Photo by Elsa Hahne -- The Emerging Choreographers. From left,Trey Mauldwin, Anna Iosipiv, Kellis Oldenburg, Gretchen Erickson.

Four dancers from the New Orleans-based resident dance company, Marigny Opera Ballet, will expand their horizons this weekend when they stage works they choreographed themselves.

In a program titled “Emerging Choreographers,” Trey Mauldwin, Anna Iosipiv, Kellis Oldenburg and Gretchen Erickson will premiere four original dances they created, incorporating both classical and contemporary elements set to live music. The works will be staged at 8 p.m. Friday through Sunday.

The showcase performances, ranging from six to 13 minutes in length, will take place at the Marigny Opera House, housed in the former Holy Trinity Catholic Church at 725 St. Ferdinand St. in the Faubourg Marigny neighborhood.

Each dance piece will be accompanied by live music from members of a local chamber trio.

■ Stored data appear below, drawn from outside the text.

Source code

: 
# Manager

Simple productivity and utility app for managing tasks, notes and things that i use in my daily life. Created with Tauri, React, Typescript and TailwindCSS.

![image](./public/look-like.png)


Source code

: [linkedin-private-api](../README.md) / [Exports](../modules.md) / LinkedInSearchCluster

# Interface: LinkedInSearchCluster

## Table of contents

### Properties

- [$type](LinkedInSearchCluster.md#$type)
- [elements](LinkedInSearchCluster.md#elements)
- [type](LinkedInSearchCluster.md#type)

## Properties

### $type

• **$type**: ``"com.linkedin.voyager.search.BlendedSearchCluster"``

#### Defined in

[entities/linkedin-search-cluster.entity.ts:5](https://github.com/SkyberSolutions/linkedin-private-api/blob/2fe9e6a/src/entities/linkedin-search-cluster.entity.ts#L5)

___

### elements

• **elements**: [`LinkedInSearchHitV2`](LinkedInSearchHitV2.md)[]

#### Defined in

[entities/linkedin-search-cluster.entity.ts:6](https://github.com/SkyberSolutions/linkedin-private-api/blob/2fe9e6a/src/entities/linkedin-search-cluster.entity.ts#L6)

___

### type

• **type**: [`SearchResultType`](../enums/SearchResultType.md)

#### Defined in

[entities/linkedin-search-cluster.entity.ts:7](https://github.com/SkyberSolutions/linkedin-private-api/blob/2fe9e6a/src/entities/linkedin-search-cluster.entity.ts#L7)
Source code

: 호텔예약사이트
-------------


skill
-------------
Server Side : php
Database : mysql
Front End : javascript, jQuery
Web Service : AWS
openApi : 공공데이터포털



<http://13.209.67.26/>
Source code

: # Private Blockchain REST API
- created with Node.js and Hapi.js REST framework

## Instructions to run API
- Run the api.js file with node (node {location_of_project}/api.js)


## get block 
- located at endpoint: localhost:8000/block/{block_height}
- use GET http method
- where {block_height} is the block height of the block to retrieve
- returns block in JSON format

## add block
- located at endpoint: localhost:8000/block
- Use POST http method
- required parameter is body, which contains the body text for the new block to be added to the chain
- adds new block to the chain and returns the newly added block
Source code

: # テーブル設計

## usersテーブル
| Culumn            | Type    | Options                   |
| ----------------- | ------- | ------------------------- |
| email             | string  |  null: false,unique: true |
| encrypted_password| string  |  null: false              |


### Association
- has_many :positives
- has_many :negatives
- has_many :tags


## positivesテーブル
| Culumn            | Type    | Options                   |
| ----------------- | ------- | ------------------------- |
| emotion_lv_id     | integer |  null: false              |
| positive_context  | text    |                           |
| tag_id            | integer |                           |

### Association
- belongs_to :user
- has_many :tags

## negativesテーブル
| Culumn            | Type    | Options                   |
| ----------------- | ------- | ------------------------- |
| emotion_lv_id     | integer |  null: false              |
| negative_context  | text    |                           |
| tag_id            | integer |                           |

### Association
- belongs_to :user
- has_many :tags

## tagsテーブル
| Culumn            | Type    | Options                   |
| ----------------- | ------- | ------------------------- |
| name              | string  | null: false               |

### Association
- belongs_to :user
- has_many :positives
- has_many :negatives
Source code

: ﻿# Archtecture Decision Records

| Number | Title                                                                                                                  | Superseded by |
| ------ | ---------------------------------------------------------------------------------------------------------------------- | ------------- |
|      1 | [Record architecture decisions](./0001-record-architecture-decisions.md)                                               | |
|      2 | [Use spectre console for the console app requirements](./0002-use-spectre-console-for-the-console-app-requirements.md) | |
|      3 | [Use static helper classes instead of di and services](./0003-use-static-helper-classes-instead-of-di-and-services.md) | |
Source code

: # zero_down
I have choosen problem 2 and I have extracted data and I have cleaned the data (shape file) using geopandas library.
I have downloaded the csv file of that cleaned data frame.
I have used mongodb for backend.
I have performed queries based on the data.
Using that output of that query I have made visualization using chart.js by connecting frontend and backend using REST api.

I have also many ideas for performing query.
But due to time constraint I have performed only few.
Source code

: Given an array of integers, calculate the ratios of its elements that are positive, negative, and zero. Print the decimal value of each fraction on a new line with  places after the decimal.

The choreographers, all dancers with the Marigny Opera House resident troupe, will dance in other choreographers’ works but not in their own. One of the dancers, Phillip Rush, performs in all four numbers.

Marigny Opera House co-founder and executive director Dave Hurlbert explained that the “Emerging Choreographers” program originated with discussions among his board members about reviving an open call program the facility hosted several years earlier.

“We’d been talking about reviving the Marigny Opera House New Dance Festival, which we had run in 2012 and 2013,” Hurlbert said. “But then we thought we really ought to open this up to our own dancers because, during the season, a few of them had expressed a desire to choreograph.

“So, what we decided to do first was ask the company members, ‘Are any of you interested in applying for this?’ And most of them were,” Hurlbert continued. “At that point we decided to devote a program during our season to our own dancer/choreographers creating works for each other and then resurrect the Marigny Opera House New Dance Festival in June. That one will be open to everyone in New Orleans.”

The interested dancers were asked to explain what their concept was and what music they would use from a selection of 30 pieces chosen by the board. The four who were selected chose different musical pieces ranging from classical to contemporary, Hurlbert noted.

During rehearsals, the choreographers worked with the musicians, costume and lighting designers and mentors to polish the logistics.

“Their hard work is what the people will see this weekend,” Hurlbert said.